En fin d’année 2024, je rentrais d’un voyage au Japon. À chaque fois que je pars en vacances, je me dis que je vais faire un carnet de voyage. C’est une lubie pour plein d’illustrateurs et d’illustratrices, on fantasme qu’on va faire des dessins incroyables pendant nos vacances alors qu’en fait, on veut tout simplement respirer de l’air pur, voir des humains et faire la sieste ; on veut profiter de nos congés comme de simples mortels en fait.


Mais écoutez, c’est arrivé ! Pris par un élan de motivation et l’envie de garder un souvenir spécial, j’ai fait un carnet de voyage, avec des notes et des dessins de chaque jour passé. Et puis, je suis rentrée, j’ai montré mon carnet à un ami qui m’a immédiatement dit “c’est super, tu vas pouvoir le poster en ligne”. Ça m’a pris exactement zéro seconde pour lui répondre du tac au tac “NON”.


Certains dessins DOIVENT rester cachés.


L’esprit de contradiction


Je n’ai pas eu à réfléchir. À aucun moment ça ne m’a traversé l’esprit de partager ce carnet de voyage et heureusement. Déjà, si j’avais eu en tête l’objectif de le diffuser sur mon blog ou sur les réseaux sociaux, je pense que je ne l’aurais pas fait. J’aurais eu la pression de faire quelque chose de parfait et calibré pour plaire à un public. Ensuite, c’est un carnet que j’ai rempli avec disgrâce, imperfection, fautes d’orthographe et anecdotes intimes. Ma condition de travailleuse indépendante m’oblige déjà à beaucoup partager sur moi, pour être visible dans le paysage professionnel. Par moment, j’aime à penser que tout n’a pas été donné en pâture aux réseaux sociaux, qu’une part d’intime est restée cachée et que quelques proches privilégiés seulement détiennent le doux secret de certaines créations.

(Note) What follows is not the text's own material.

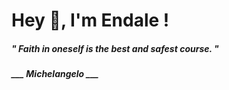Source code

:<h1 title="head"> Hey 👋, I'm Endale !</h1>

**<h5><i>" Faith in oneself is the best and safest course. "</i></h5>**

*<b>___ Michelangelo ___</b>*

Et encore, là je vous parle d’un vulgaire carnet de voyage, pas d’un chef-d’œuvre (sauf aux yeux de ma mère sûrement. Ma mère considère que tout ce que je fais est un chef-d’œuvre. Merci maman). Mais on en connaît des chefs-d’œuvre cachés. L’histoire de l’art est truffée d’œuvres de génies qui n’ont pas voulu de leur vivant offrir au monde la vision de leurs bouleversantes et sensibles créations. Je vais vous donner quelques exemples évidemment, mais surtout je voudrais partager ce que ça éveille en moi.


Le jardin secret


Évidemment, ce qui a été sciemment caché éveillent toujours un intérêt plus fort. L’humain est un animal curieux qui a le goût de l'interdit. Deux exemples très connus :


1. Vivian Maier

C’est une photographe new-yorkaise qui a passé l’intégralité de sa vie comme nounou, faisant de la photographie sur son temps libre. Son œuvre a été découverte et exposée post-mortem et sa vie largement documentée par le biais de témoignages et de longues recherches. Vous trouverez une quantité importante de livres et de documentaires sur le mythe de Vivian Maier. Si je prends cet exemple, c’est je pense que cette production artistique prolifique n’aurait jamais vu le jour avec la pression d’être exhibée. Elle a notamment fait une quantité importante d’autoportraits, expérimenté énormément de choses sur de longues périodes et certaines choses éclosent plus facilement dans le secret qu’en pleine lumière.


2. Emily Dickinson

C’est une autrice et poétesse américaine. Encore une fois, une artiste prolifique qui a écrit près de 1800 poèmes. De son vivant, seule une dizaine de poèmes avaient été publiés, dont certains sans son accord. Emily Dickinson a soigneusement archivé tous ses écrits durant toute sa vie dans des carnets soigneusement reliés et conservés dans sa chambre. Elle a fait promettre à sa sœur, Lavinia, de brûler sa correspondance après sa mort en 1886, ce qu’elle fit. Lavinia a cependant trouvé et publié les fameux carnets de poèmes qu’Emily Dickinson avait rangés dans un coffre fermé à clé. Qu’est-ce qu’un coffre caché et fermé à clé sinon un trésor pristine ?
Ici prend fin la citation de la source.